§ **Source material**
# # # # #
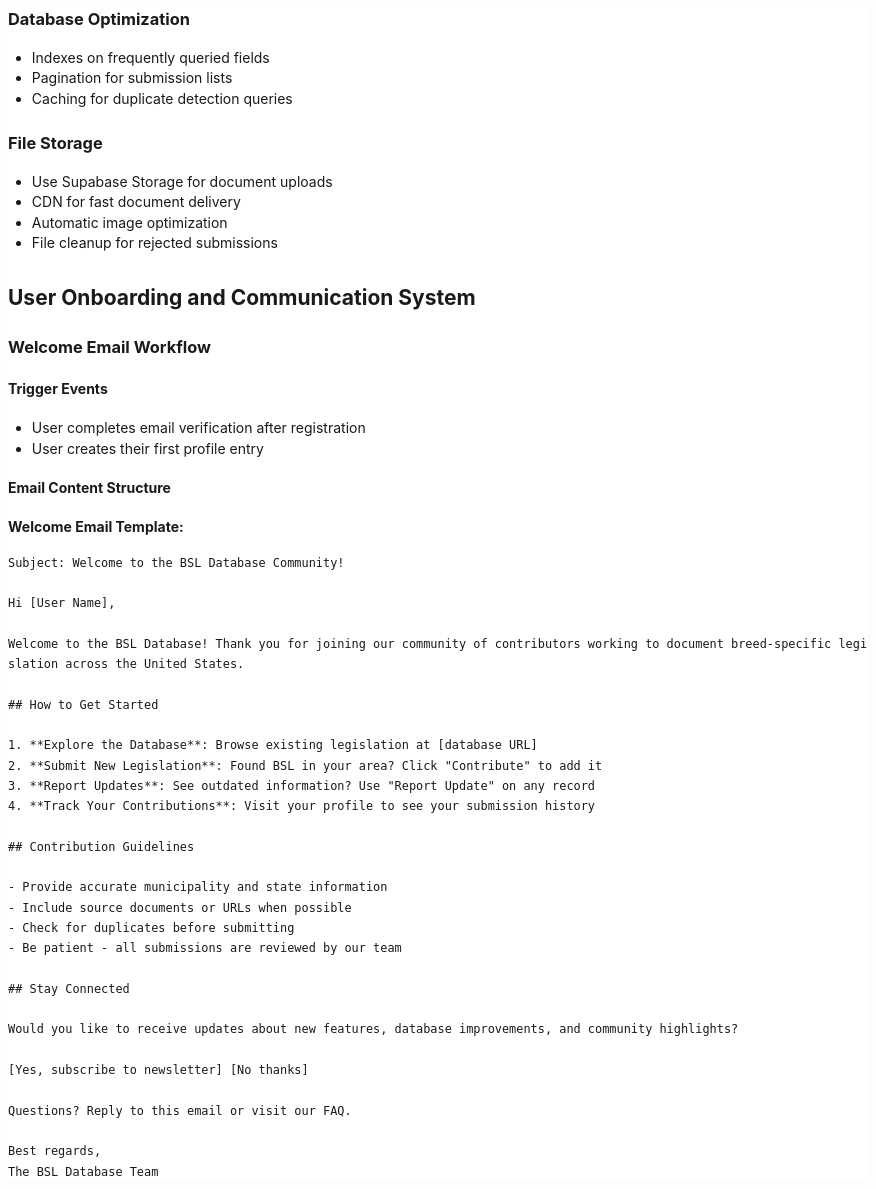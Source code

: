 ### Database Optimization

- Indexes on frequently queried fields
- Pagination for submission lists
- Caching for duplicate detection queries

### File Storage

- Use Supabase Storage for document uploads
- CDN for fast document delivery
- Automatic image optimization
- File cleanup for rejected submissions

## User Onboarding and Communication System

### Welcome Email Workflow

#### Trigger Events
- User completes email verification after registration
- User creates their first profile entry

#### Email Content Structure

**Welcome Email Template:**
```
Subject: Welcome to the BSL Database Community!

Hi [User Name],

Welcome to the BSL Database! Thank you for joining our community of contributors working to document breed-specific legislation across the United States.

## How to Get Started

1. **Explore the Database**: Browse existing legislation at [database URL]
2. **Submit New Legislation**: Found BSL in your area? Click "Contribute" to add it
3. **Report Updates**: See outdated information? Use "Report Update" on any record
4. **Track Your Contributions**: Visit your profile to see your submission history

## Contribution Guidelines

- Provide accurate municipality and state information
- Include source documents or URLs when possible
- Check for duplicates before submitting
- Be patient - all submissions are reviewed by our team

## Stay Connected

Would you like to receive updates about new features, database improvements, and community highlights?

[Yes, subscribe to newsletter] [No thanks]

Questions? Reply to this email or visit our FAQ.

Best regards,
The BSL Database Team
```

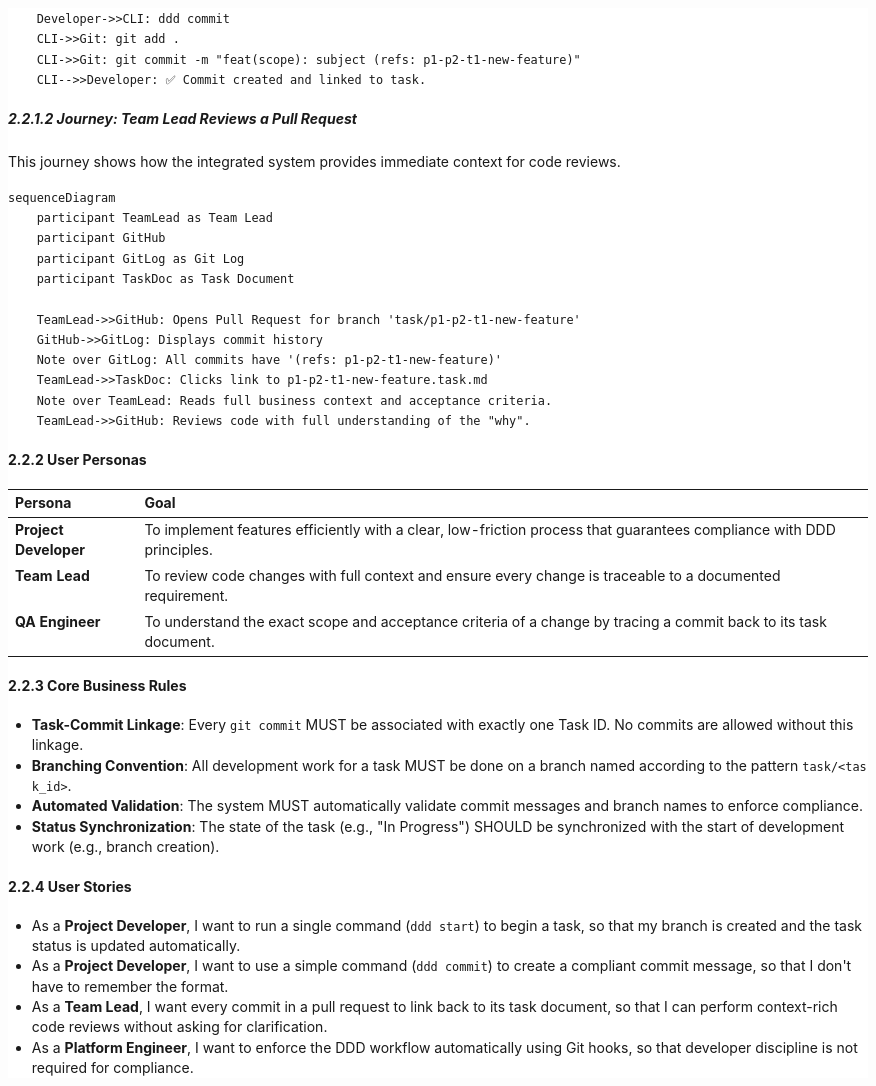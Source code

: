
 ```mermaid
    Developer->>CLI: ddd commit
    CLI->>Git: git add .
    CLI->>Git: git commit -m "feat(scope): subject (refs: p1-p2-t1-new-feature)"
    CLI-->>Developer: ✅ Commit created and linked to task.
```

##### 2.2.1.2 Journey: Team Lead Reviews a Pull Request

This journey shows how the integrated system provides immediate context for code reviews.

```mermaid
sequenceDiagram
    participant TeamLead as Team Lead
    participant GitHub
    participant GitLog as Git Log
    participant TaskDoc as Task Document

    TeamLead->>GitHub: Opens Pull Request for branch 'task/p1-p2-t1-new-feature'
    GitHub->>GitLog: Displays commit history
    Note over GitLog: All commits have '(refs: p1-p2-t1-new-feature)'
    TeamLead->>TaskDoc: Clicks link to p1-p2-t1-new-feature.task.md
    Note over TeamLead: Reads full business context and acceptance criteria.
    TeamLead->>GitHub: Reviews code with full understanding of the "why".
```

#### 2.2.2 User Personas

| Persona               | Goal                                                                                                                 |
| :-------------------- | :------------------------------------------------------------------------------------------------------------------- |
| **Project Developer** | To implement features efficiently with a clear, low-friction process that guarantees compliance with DDD principles. |
| **Team Lead**         | To review code changes with full context and ensure every change is traceable to a documented requirement.           |
| **QA Engineer**       | To understand the exact scope and acceptance criteria of a change by tracing a commit back to its task document.     |

#### 2.2.3 Core Business Rules

- **Task-Commit Linkage**: Every `git commit` MUST be associated with exactly one Task ID. No commits are allowed without this linkage.
- **Branching Convention**: All development work for a task MUST be done on a branch named according to the pattern `task/<task_id>`.
- **Automated Validation**: The system MUST automatically validate commit messages and branch names to enforce compliance.
- **Status Synchronization**: The state of the task (e.g., "In Progress") SHOULD be synchronized with the start of development work (e.g., branch creation).

#### 2.2.4 User Stories

- As a **Project Developer**, I want to run a single command (`ddd start`) to begin a task, so that my branch is created and the task status is updated automatically.
- As a **Project Developer**, I want to use a simple command (`ddd commit`) to create a compliant commit message, so that I don't have to remember the format.
- As a **Team Lead**, I want every commit in a pull request to link back to its task document, so that I can perform context-rich code reviews without asking for clarification.
- As a **Platform Engineer**, I want to enforce the DDD workflow automatically using Git hooks, so that developer discipline is not required for compliance.
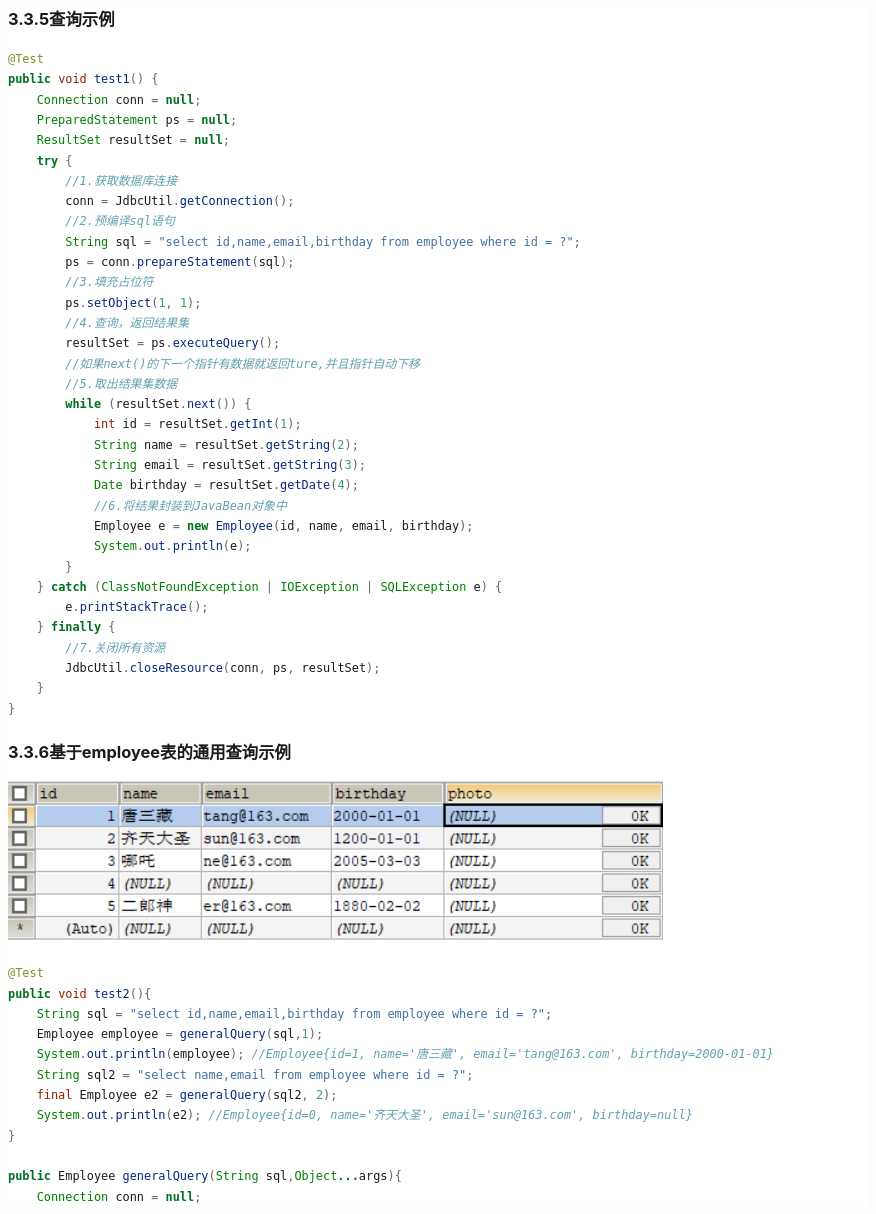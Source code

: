 ### 3.3.5查询示例

```java
@Test
public void test1() {
    Connection conn = null;
    PreparedStatement ps = null;
    ResultSet resultSet = null;
    try {
        //1.获取数据库连接
        conn = JdbcUtil.getConnection();
        //2.预编译sql语句
        String sql = "select id,name,email,birthday from employee where id = ?";
        ps = conn.prepareStatement(sql);
        //3.填充占位符
        ps.setObject(1, 1);
        //4.查询，返回结果集
        resultSet = ps.executeQuery();
        //如果next()的下一个指针有数据就返回ture,并且指针自动下移
        //5.取出结果集数据
        while (resultSet.next()) {
            int id = resultSet.getInt(1);
            String name = resultSet.getString(2);
            String email = resultSet.getString(3);
            Date birthday = resultSet.getDate(4);
            //6.将结果封装到JavaBean对象中
            Employee e = new Employee(id, name, email, birthday);
            System.out.println(e);
        }
    } catch (ClassNotFoundException | IOException | SQLException e) {
        e.printStackTrace();
    } finally {
        //7.关闭所有资源
        JdbcUtil.closeResource(conn, ps, resultSet);
    }
}
```

### 3.3.6基于employee表的通用查询示例

![image-20200420153509446](图片.assets/image-20200420153509446.png)

```java
@Test
public void test2(){
    String sql = "select id,name,email,birthday from employee where id = ?";
    Employee employee = generalQuery(sql,1);
    System.out.println(employee); //Employee{id=1, name='唐三藏', email='tang@163.com', birthday=2000-01-01}
    String sql2 = "select name,email from employee where id = ?";
    final Employee e2 = generalQuery(sql2, 2);
    System.out.println(e2); //Employee{id=0, name='齐天大圣', email='sun@163.com', birthday=null}
}

public Employee generalQuery(String sql,Object...args){
    Connection conn = null;
```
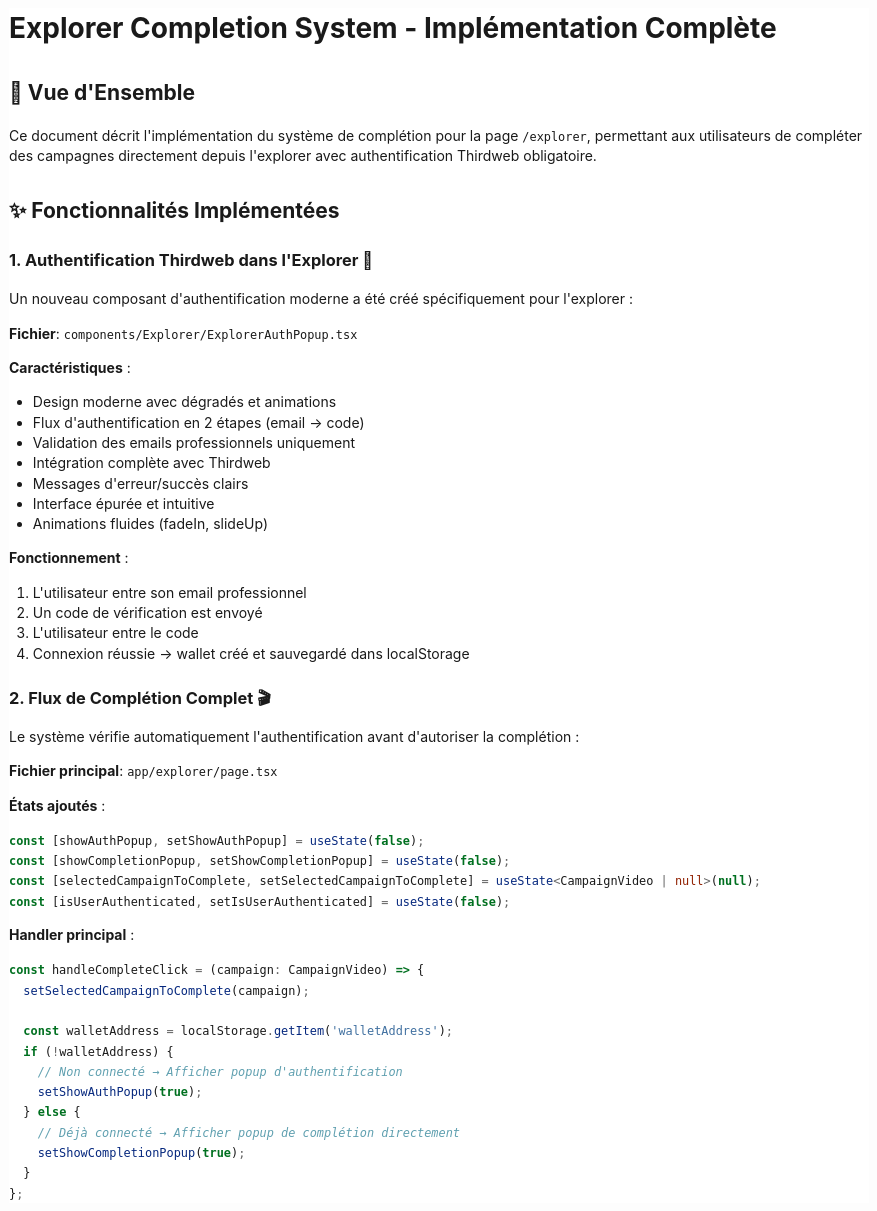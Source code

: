 # Explorer Completion System - Implémentation Complète

## 🎯 Vue d'Ensemble

Ce document décrit l'implémentation du système de complétion pour la page `/explorer`, permettant aux utilisateurs de compléter des campagnes directement depuis l'explorer avec authentification Thirdweb obligatoire.

## ✨ Fonctionnalités Implémentées

### 1. **Authentification Thirdweb dans l'Explorer** 🔐

Un nouveau composant d'authentification moderne a été créé spécifiquement pour l'explorer :

**Fichier**: `components/Explorer/ExplorerAuthPopup.tsx`

**Caractéristiques** :
- Design moderne avec dégradés et animations
- Flux d'authentification en 2 étapes (email → code)
- Validation des emails professionnels uniquement
- Intégration complète avec Thirdweb
- Messages d'erreur/succès clairs
- Interface épurée et intuitive
- Animations fluides (fadeIn, slideUp)

**Fonctionnement** :
1. L'utilisateur entre son email professionnel
2. Un code de vérification est envoyé
3. L'utilisateur entre le code
4. Connexion réussie → wallet créé et sauvegardé dans localStorage

### 2. **Flux de Complétion Complet** 🎬

Le système vérifie automatiquement l'authentification avant d'autoriser la complétion :

**Fichier principal**: `app/explorer/page.tsx`

**États ajoutés** :
```typescript
const [showAuthPopup, setShowAuthPopup] = useState(false);
const [showCompletionPopup, setShowCompletionPopup] = useState(false);
const [selectedCampaignToComplete, setSelectedCampaignToComplete] = useState<CampaignVideo | null>(null);
const [isUserAuthenticated, setIsUserAuthenticated] = useState(false);
```

**Handler principal** :
```typescript
const handleCompleteClick = (campaign: CampaignVideo) => {
  setSelectedCampaignToComplete(campaign);
  
  const walletAddress = localStorage.getItem('walletAddress');
  if (!walletAddress) {
    // Non connecté → Afficher popup d'authentification
    setShowAuthPopup(true);
  } else {
    // Déjà connecté → Afficher popup de complétion directement
    setShowCompletionPopup(true);
  }
};
```
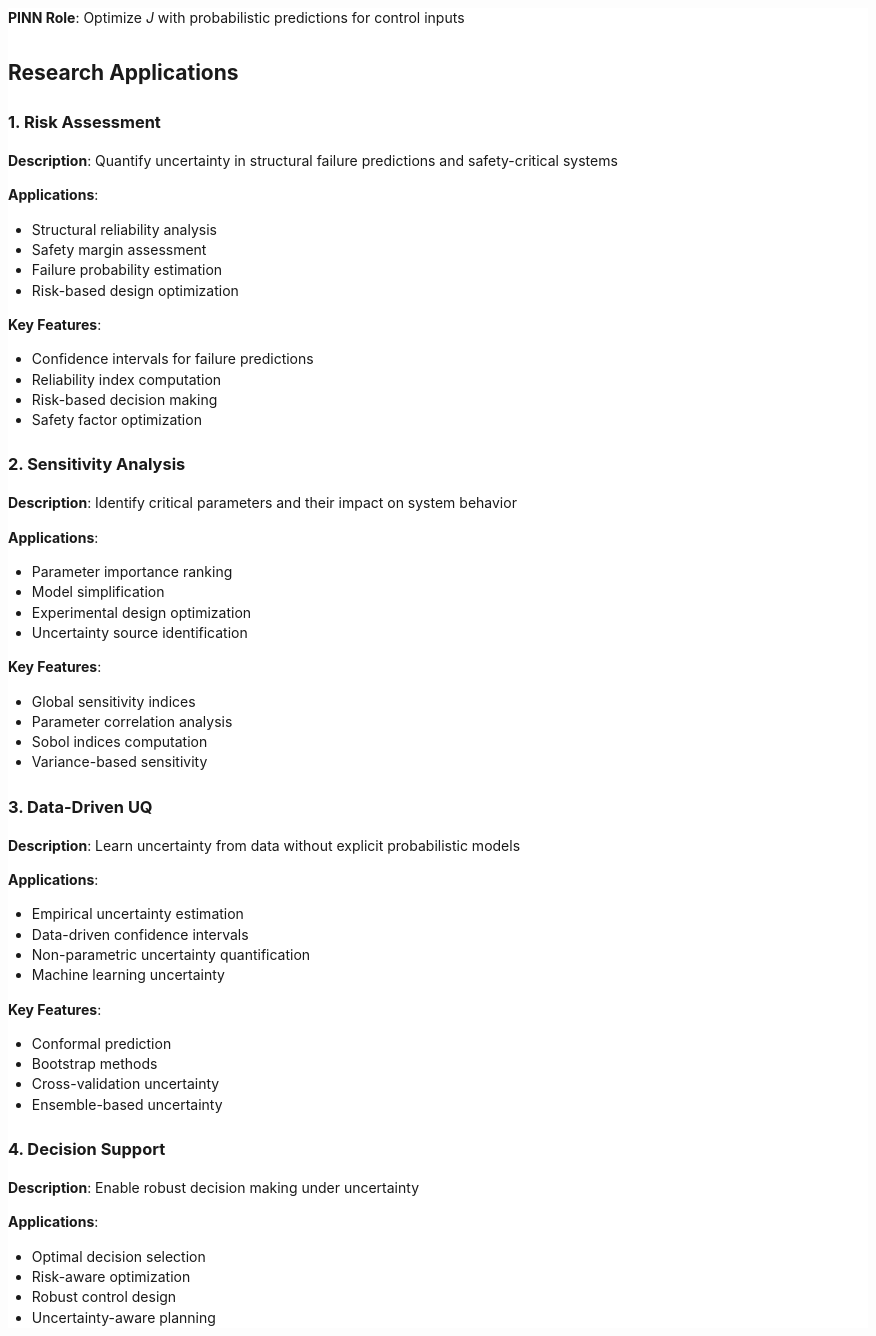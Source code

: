 **PINN Role**: Optimize $J$ with probabilistic predictions for control inputs

## Research Applications

### 1. Risk Assessment
**Description**: Quantify uncertainty in structural failure predictions and safety-critical systems

**Applications**:
- Structural reliability analysis
- Safety margin assessment
- Failure probability estimation
- Risk-based design optimization

**Key Features**:
- Confidence intervals for failure predictions
- Reliability index computation
- Risk-based decision making
- Safety factor optimization

### 2. Sensitivity Analysis
**Description**: Identify critical parameters and their impact on system behavior

**Applications**:
- Parameter importance ranking
- Model simplification
- Experimental design optimization
- Uncertainty source identification

**Key Features**:
- Global sensitivity indices
- Parameter correlation analysis
- Sobol indices computation
- Variance-based sensitivity

### 3. Data-Driven UQ
**Description**: Learn uncertainty from data without explicit probabilistic models

**Applications**:
- Empirical uncertainty estimation
- Data-driven confidence intervals
- Non-parametric uncertainty quantification
- Machine learning uncertainty

**Key Features**:
- Conformal prediction
- Bootstrap methods
- Cross-validation uncertainty
- Ensemble-based uncertainty

### 4. Decision Support
**Description**: Enable robust decision making under uncertainty

**Applications**:
- Optimal decision selection
- Risk-aware optimization
- Robust control design
- Uncertainty-aware planning
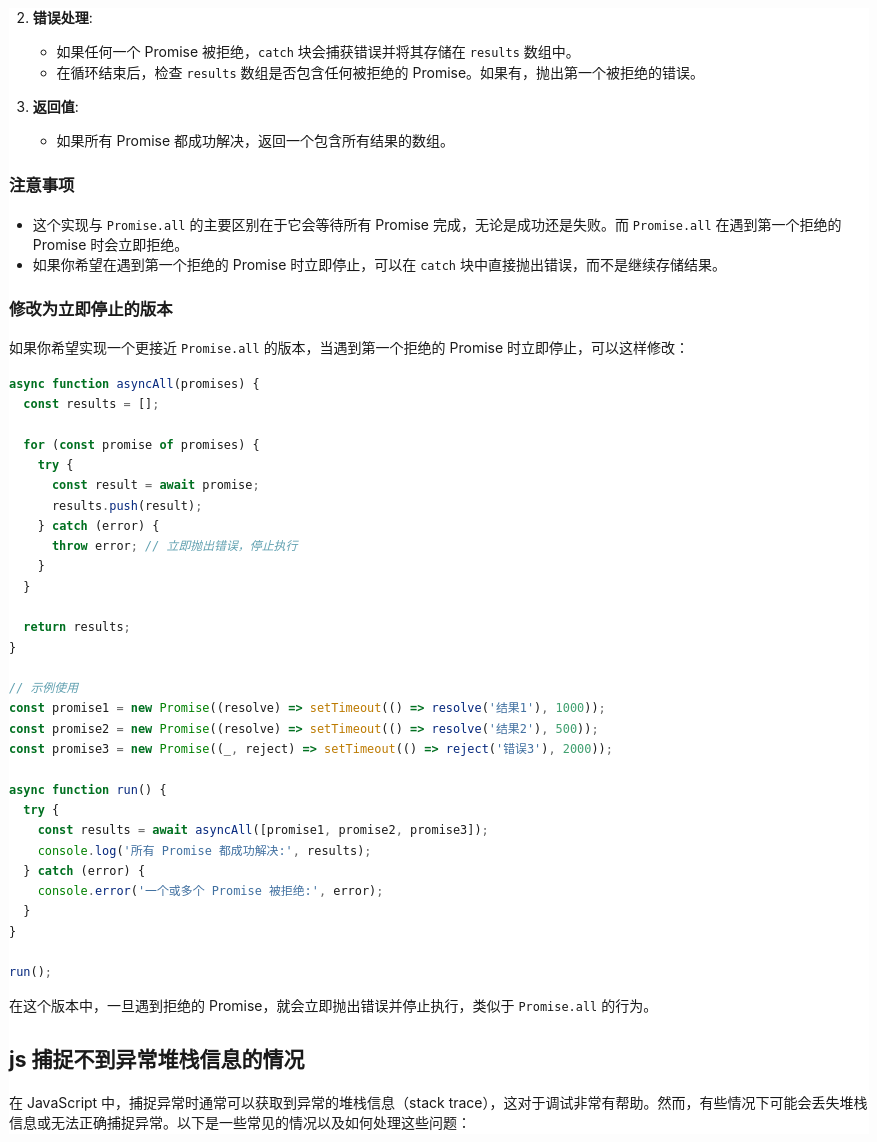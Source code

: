 2. **错误处理**:
   - 如果任何一个 Promise 被拒绝，`catch` 块会捕获错误并将其存储在 `results` 数组中。
   - 在循环结束后，检查 `results` 数组是否包含任何被拒绝的 Promise。如果有，抛出第一个被拒绝的错误。

3. **返回值**:
   - 如果所有 Promise 都成功解决，返回一个包含所有结果的数组。

### 注意事项

- 这个实现与 `Promise.all` 的主要区别在于它会等待所有 Promise 完成，无论是成功还是失败。而 `Promise.all` 在遇到第一个拒绝的 Promise 时会立即拒绝。
- 如果你希望在遇到第一个拒绝的 Promise 时立即停止，可以在 `catch` 块中直接抛出错误，而不是继续存储结果。

### 修改为立即停止的版本

如果你希望实现一个更接近 `Promise.all` 的版本，当遇到第一个拒绝的 Promise 时立即停止，可以这样修改：

```javascript
async function asyncAll(promises) {
  const results = [];

  for (const promise of promises) {
    try {
      const result = await promise;
      results.push(result);
    } catch (error) {
      throw error; // 立即抛出错误，停止执行
    }
  }

  return results;
}

// 示例使用
const promise1 = new Promise((resolve) => setTimeout(() => resolve('结果1'), 1000));
const promise2 = new Promise((resolve) => setTimeout(() => resolve('结果2'), 500));
const promise3 = new Promise((_, reject) => setTimeout(() => reject('错误3'), 2000));

async function run() {
  try {
    const results = await asyncAll([promise1, promise2, promise3]);
    console.log('所有 Promise 都成功解决:', results);
  } catch (error) {
    console.error('一个或多个 Promise 被拒绝:', error);
  }
}

run();
```

在这个版本中，一旦遇到拒绝的 Promise，就会立即抛出错误并停止执行，类似于 `Promise.all` 的行为。

## js 捕捉不到异常堆栈信息的情况
在 JavaScript 中，捕捉异常时通常可以获取到异常的堆栈信息（stack trace），这对于调试非常有帮助。然而，有些情况下可能会丢失堆栈信息或无法正确捕捉异常。以下是一些常见的情况以及如何处理这些问题：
# # # # #
§ **Assignment**
If a line in the records above contains the string "Welcome", copy that line out.

§ **Answer to this exercise**
### Welcome Email Workflow
**Welcome Email Template:**
Subject: Welcome to the BSL Database Community!
Welcome to the BSL Database! Thank you for joining our community of contributors working to document breed-specific legislation across the United States.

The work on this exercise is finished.